The Church (La chiesa): written by Nick Alexander, Dario Argento, Fabrizio Bava, Lamberto Bava, Franco Ferrini, Dardano Sacchetti, and Michelle Soavi; directed by Michele Soavi; starring Hugh Quarshie (Father Gus), Tomas Arana (Evan), Feodor Chaliapin (The Bishop), Barbara Cupisti (Lisa), and Asia Argento (Lotte) (1989): So vaguely based on the M.R. James story “The Treasure of Abbot Thomas” that I don’t view it as an adaptation, The Church is a highly enjoyable though somewhat disjointed piece of melodramatic, religion-soaked Italian horror.

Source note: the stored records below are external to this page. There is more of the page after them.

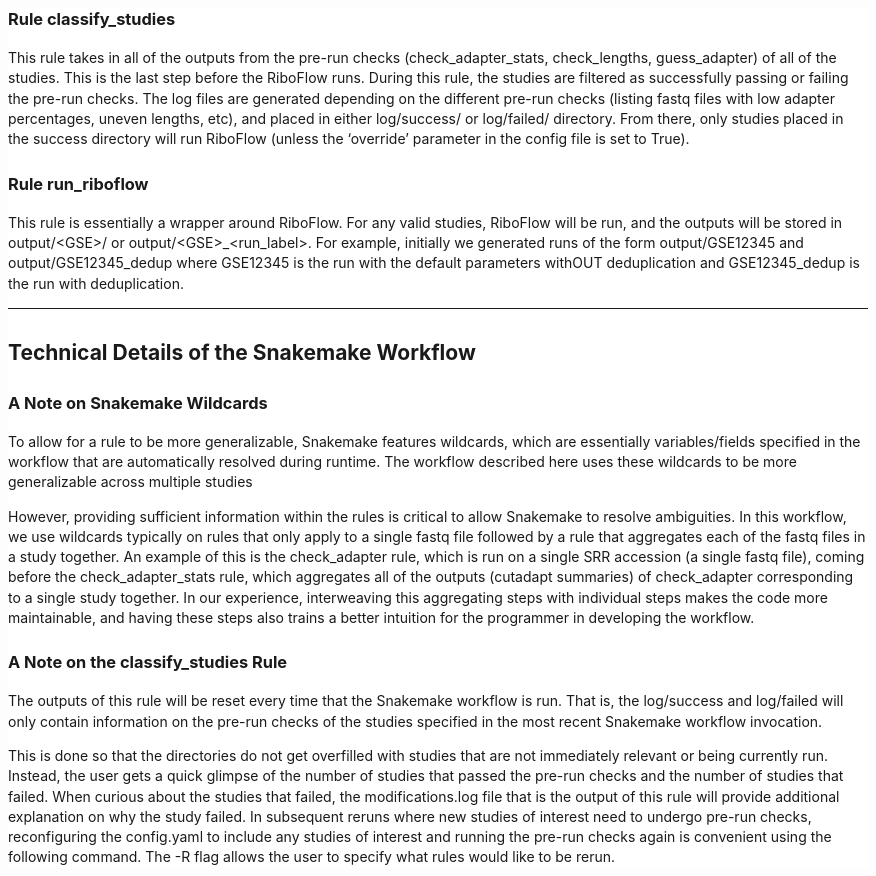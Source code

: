 ### **Rule classify_studies**

This rule takes in all of the outputs from the pre-run checks (check_adapter_stats, check_lengths, guess_adapter) of all of the studies. This is the last step before the RiboFlow runs. During this rule, the studies are filtered as successfully passing or failing the pre-run checks. The log files are generated depending on the different pre-run checks (listing fastq files with low adapter percentages, uneven lengths, etc), and placed in either log/success/ or log/failed/ directory. From there, only studies placed in the success directory will run RiboFlow (unless the ‘override’ parameter in the config file is set to True).


### **Rule run_riboflow**

This rule is essentially a wrapper around RiboFlow. For any valid studies, RiboFlow will be run, and the outputs will be stored in output/\<GSE\>/ or output/\<GSE\>_\<run_label\>. For example, initially we generated runs of the form output/GSE12345 and output/GSE12345_dedup where GSE12345 is the run with the default parameters withOUT deduplication and GSE12345_dedup is the run with deduplication. 

---------------------------------

## Technical Details of the Snakemake Workflow

### A Note on Snakemake Wildcards

To allow for a rule to be more generalizable, Snakemake features wildcards, which are essentially variables/fields specified in the workflow that are automatically resolved during runtime. The workflow described here uses these wildcards to be more generalizable across multiple studies 

However, providing sufficient information within the rules is critical to allow Snakemake to resolve ambiguities. In this workflow, we use wildcards typically on rules that only apply to a single fastq file followed by a rule that aggregates each of the fastq files in a study together. An example of this is the check_adapter rule, which is run on a single SRR accession (a single fastq file), coming before the check_adapter_stats rule, which aggregates all of the outputs (cutadapt summaries) of check_adapter corresponding to a single study together. In our experience, interweaving this aggregating steps with individual steps makes the code more maintainable, and having these steps also trains a better intuition for the programmer in developing the workflow. 

### A Note on the classify_studies Rule

The outputs of this rule will be reset every time that the Snakemake workflow is run. That is, the log/success and log/failed will only contain information on the pre-run checks of the studies specified in the most recent Snakemake workflow invocation.

This is done so that the directories do not get overfilled with studies that are not immediately relevant or being currently run. Instead, the user gets a quick glimpse of the number of studies that passed the pre-run checks and the number of studies that failed. When curious about the studies that failed, the modifications.log file that is the output of this rule will provide additional explanation on why the study failed.
In subsequent reruns where new studies of interest need to undergo pre-run checks, reconfiguring the config.yaml to include any studies of interest and running the pre-run checks again is convenient using the following command. The -R flag allows the user to specify what rules would like to be rerun.
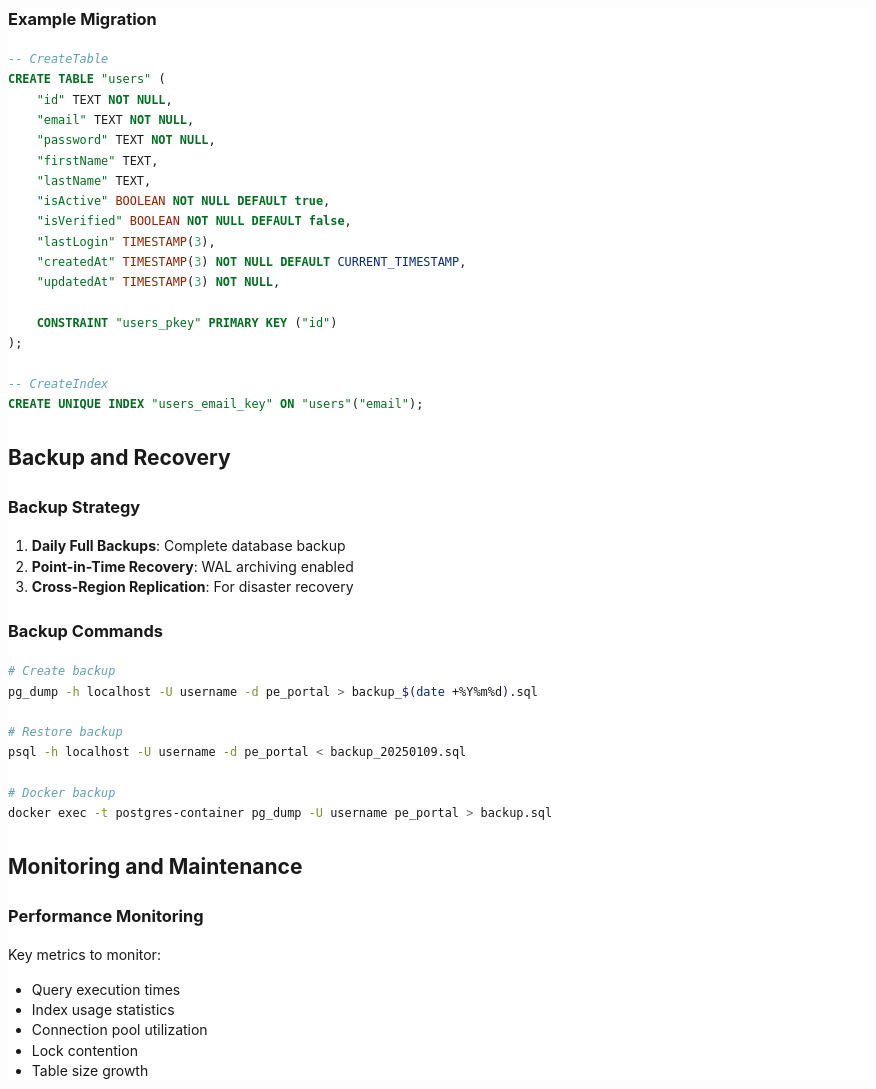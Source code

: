 ### Example Migration

```sql
-- CreateTable
CREATE TABLE "users" (
    "id" TEXT NOT NULL,
    "email" TEXT NOT NULL,
    "password" TEXT NOT NULL,
    "firstName" TEXT,
    "lastName" TEXT,
    "isActive" BOOLEAN NOT NULL DEFAULT true,
    "isVerified" BOOLEAN NOT NULL DEFAULT false,
    "lastLogin" TIMESTAMP(3),
    "createdAt" TIMESTAMP(3) NOT NULL DEFAULT CURRENT_TIMESTAMP,
    "updatedAt" TIMESTAMP(3) NOT NULL,

    CONSTRAINT "users_pkey" PRIMARY KEY ("id")
);

-- CreateIndex
CREATE UNIQUE INDEX "users_email_key" ON "users"("email");
```

## Backup and Recovery

### Backup Strategy

1. **Daily Full Backups**: Complete database backup
2. **Point-in-Time Recovery**: WAL archiving enabled
3. **Cross-Region Replication**: For disaster recovery

### Backup Commands

```bash
# Create backup
pg_dump -h localhost -U username -d pe_portal > backup_$(date +%Y%m%d).sql

# Restore backup
psql -h localhost -U username -d pe_portal < backup_20250109.sql

# Docker backup
docker exec -t postgres-container pg_dump -U username pe_portal > backup.sql
```

## Monitoring and Maintenance

### Performance Monitoring

Key metrics to monitor:

- Query execution times
- Index usage statistics
- Connection pool utilization
- Lock contention
- Table size growth
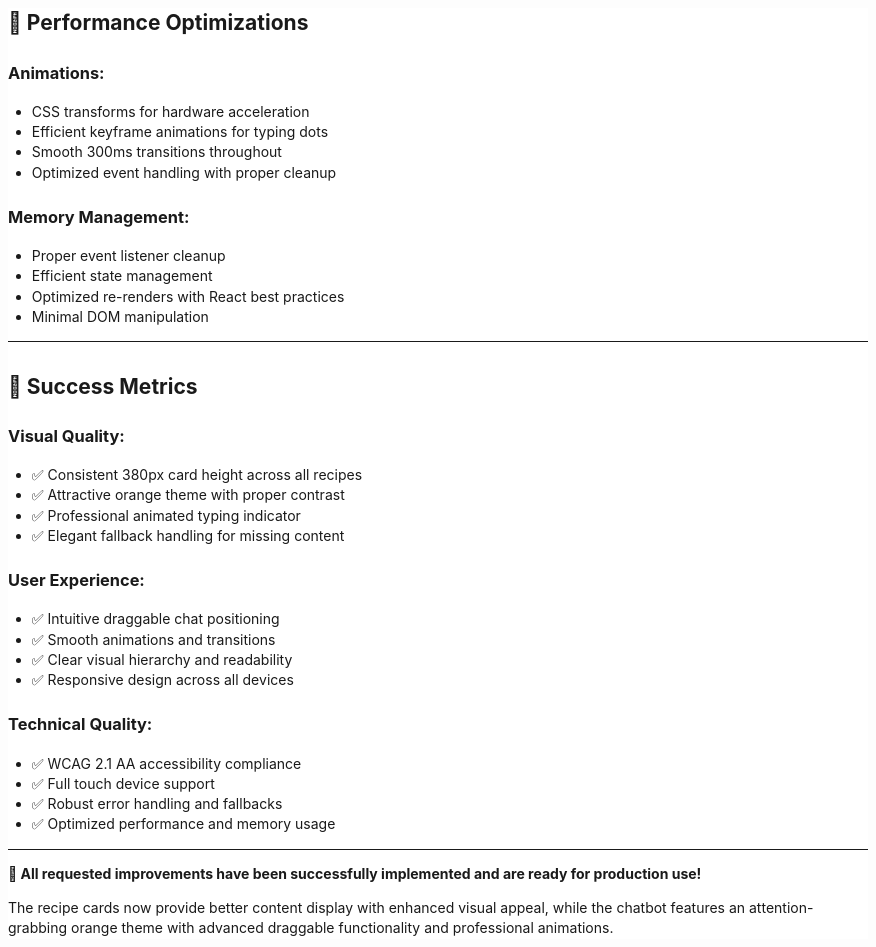 ## 🚀 **Performance Optimizations**

### **Animations:**
- CSS transforms for hardware acceleration
- Efficient keyframe animations for typing dots
- Smooth 300ms transitions throughout
- Optimized event handling with proper cleanup

### **Memory Management:**
- Proper event listener cleanup
- Efficient state management
- Optimized re-renders with React best practices
- Minimal DOM manipulation

---

## 🎉 **Success Metrics**

### **Visual Quality:**
- ✅ Consistent 380px card height across all recipes
- ✅ Attractive orange theme with proper contrast
- ✅ Professional animated typing indicator
- ✅ Elegant fallback handling for missing content

### **User Experience:**
- ✅ Intuitive draggable chat positioning
- ✅ Smooth animations and transitions
- ✅ Clear visual hierarchy and readability
- ✅ Responsive design across all devices

### **Technical Quality:**
- ✅ WCAG 2.1 AA accessibility compliance
- ✅ Full touch device support
- ✅ Robust error handling and fallbacks
- ✅ Optimized performance and memory usage

---

**🎯 All requested improvements have been successfully implemented and are ready for production use!**

The recipe cards now provide better content display with enhanced visual appeal, while the chatbot features an attention-grabbing orange theme with advanced draggable functionality and professional animations.
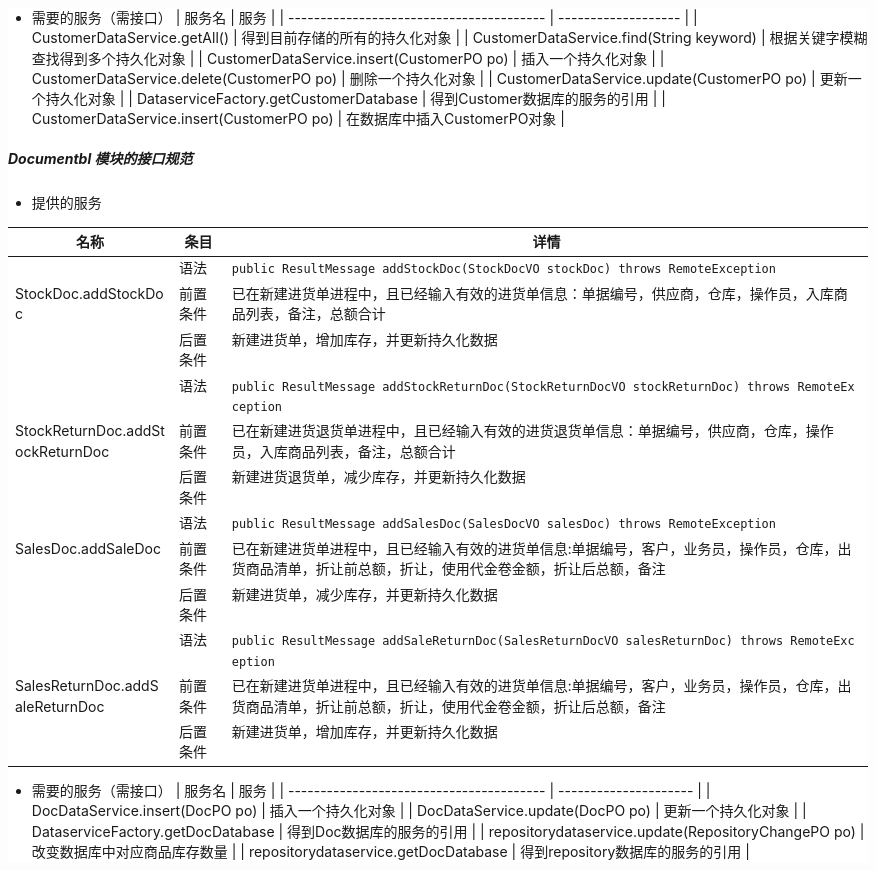 
- 需要的服务（需接口）
| 服务名                                      | 服务                  |
| ---------------------------------------- | ------------------- |
| CustomerDataService.getAll()             | 得到目前存储的所有的持久化对象     |
| CustomerDataService.find(String keyword) | 根据关键字模糊查找得到多个持久化对象  |
| CustomerDataService.insert(CustomerPO po) | 插入一个持久化对象           |
| CustomerDataService.delete(CustomerPO po) | 删除一个持久化对象           |
| CustomerDataService.update(CustomerPO po) | 更新一个持久化对象           |
| DataserviceFactory.getCustomerDatabase   | 得到Customer数据库的服务的引用 |
| CustomerDataService.insert(CustomerPO po) | 在数据库中插入CustomerPO对象 |



##### Documentbl 模块的接口规范

- 提供的服务

| 名称                               | 条目   | 详情                                       |
| -------------------------------- | ---- | ---------------------------------------- |
|                                  | 语法   | `public ResultMessage addStockDoc(StockDocVO stockDoc) throws RemoteException` |
| StockDoc.addStockDoc             | 前置条件 | 已在新建进货单进程中，且已经输入有效的进货单信息：单据编号，供应商，仓库，操作员，入库商品列表，备注，总额合计 |
|                                  | 后置条件 | 新建进货单，增加库存，并更新持久化数据                      |
|                                  | 语法   | `public ResultMessage addStockReturnDoc(StockReturnDocVO stockReturnDoc) throws RemoteException` |
| StockReturnDoc.addStockReturnDoc | 前置条件 | 已在新建进货退货单进程中，且已经输入有效的进货退货单信息：单据编号，供应商，仓库，操作员，入库商品列表，备注，总额合计 |
|                                  | 后置条件 | 新建进货退货单，减少库存，并更新持久化数据                    |
|                                  | 语法   | `public ResultMessage addSalesDoc(SalesDocVO salesDoc) throws RemoteException` |
| SalesDoc.addSaleDoc              | 前置条件 | 已在新建进货单进程中，且已经输入有效的进货单信息:单据编号，客户，业务员，操作员，仓库，出货商品清单，折让前总额，折让，使用代金卷金额，折让后总额，备注 |
|                                  | 后置条件 | 新建进货单，减少库存，并更新持久化数据                      |
|                                  | 语法   | `public ResultMessage addSaleReturnDoc(SalesReturnDocVO salesReturnDoc) throws RemoteException` |
| SalesReturnDoc.addSaleReturnDoc  | 前置条件 | 已在新建进货单进程中，且已经输入有效的进货单信息:单据编号，客户，业务员，操作员，仓库，出货商品清单，折让前总额，折让，使用代金卷金额，折让后总额，备注 |
|                                  | 后置条件 | 新建进货单，增加库存，并更新持久化数据                      |

- 需要的服务（需接口）
| 服务名                                      | 服务                    |
| ---------------------------------------- | --------------------- |
| DocDataService.insert(DocPO po)          | 插入一个持久化对象             |
| DocDataService.update(DocPO po)          | 更新一个持久化对象             |
| DataserviceFactory.getDocDatabase        | 得到Doc数据库的服务的引用        |
| repositorydataservice.update(RepositoryChangePO po) | 改变数据库中对应商品库存数量        |
| repositorydataservice.getDocDatabase     | 得到repository数据库的服务的引用 |
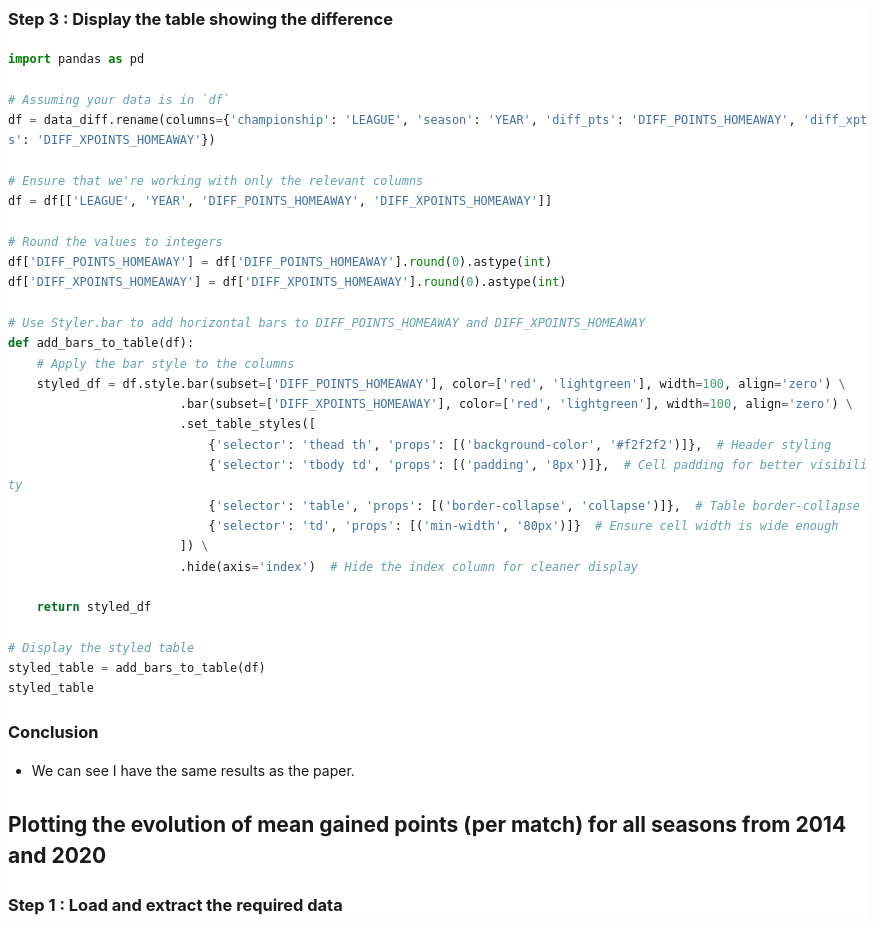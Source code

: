 ### Step 3 : Display the table showing the difference
```python
import pandas as pd

# Assuming your data is in `df`
df = data_diff.rename(columns={'championship': 'LEAGUE', 'season': 'YEAR', 'diff_pts': 'DIFF_POINTS_HOMEAWAY', 'diff_xpts': 'DIFF_XPOINTS_HOMEAWAY'})

# Ensure that we're working with only the relevant columns
df = df[['LEAGUE', 'YEAR', 'DIFF_POINTS_HOMEAWAY', 'DIFF_XPOINTS_HOMEAWAY']]

# Round the values to integers
df['DIFF_POINTS_HOMEAWAY'] = df['DIFF_POINTS_HOMEAWAY'].round(0).astype(int)
df['DIFF_XPOINTS_HOMEAWAY'] = df['DIFF_XPOINTS_HOMEAWAY'].round(0).astype(int)

# Use Styler.bar to add horizontal bars to DIFF_POINTS_HOMEAWAY and DIFF_XPOINTS_HOMEAWAY
def add_bars_to_table(df):
    # Apply the bar style to the columns
    styled_df = df.style.bar(subset=['DIFF_POINTS_HOMEAWAY'], color=['red', 'lightgreen'], width=100, align='zero') \
                        .bar(subset=['DIFF_XPOINTS_HOMEAWAY'], color=['red', 'lightgreen'], width=100, align='zero') \
                        .set_table_styles([
                            {'selector': 'thead th', 'props': [('background-color', '#f2f2f2')]},  # Header styling
                            {'selector': 'tbody td', 'props': [('padding', '8px')]},  # Cell padding for better visibility
                            {'selector': 'table', 'props': [('border-collapse', 'collapse')]},  # Table border-collapse
                            {'selector': 'td', 'props': [('min-width', '80px')]}  # Ensure cell width is wide enough
                        ]) \
                        .hide(axis='index')  # Hide the index column for cleaner display
    
    return styled_df

# Display the styled table
styled_table = add_bars_to_table(df)
styled_table
```

### Conclusion

- We can see I have the same results as the paper.  

## Plotting the evolution of mean gained points (per match) for all seasons from 2014 and 2020

### Step 1 : Load and extract the required data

After a wild 12th-century-set prologue that verges on Monty Python and the Holy Grail territory, we move to the late 1980’s and a historic church with a very big secret buried beneath it. As this is a horror movie, that secret will be unearthed. There’s some attempt at a slow build in the first 45 minutes or so. That build goes on a bit too long and a bit too slowly.
Thankfully, the horror that eventually kicks in is lurid and visually shocking. Michele Soavi is a solid director, and he’s working in the traditions of Dario Argento (who helped write) and Mario Bava. Terrible things begin to happen, a couple of them pretty much out of left-field (I’m looking at you, subway train!). All hell’s a coming. And the movie shifts its narrative focus in the last third to a totally different protagonist than the first two-thirds. This is strangely liberating, and not something I can recall an American or British horror film ever doing, though I’m sure there are precedents.
Overall, The Church is startling and worthwhile despite the early slowness and what one could charitably describe as somewhat indifferent dubbing in the English-language version. Sometimes it visually quotes medieval woodcuts, sometimes it visually quotes Boris Vallejo paintings. It’s that sort of over-heated horror-melodrama. The set design, make-up, and sculpture work are all very impressive and very disturbing. Recommended.
The Guilt Trip: written by Dan Fogelman; directed by Anne Fletcher; starring Seth Rogen (Andrew Brewster), Barbra Streisand (Joyce Brewster), and Brett Cullen (Ben Graw) (2012): Formulaic but well-executed film involves a mother-and-son, cross-country road trip by Barbra Streisand and Seth Rogen. There are some comic surprises and enough drama and funny lines to keep the whole thing merrily rolling along. Recommended.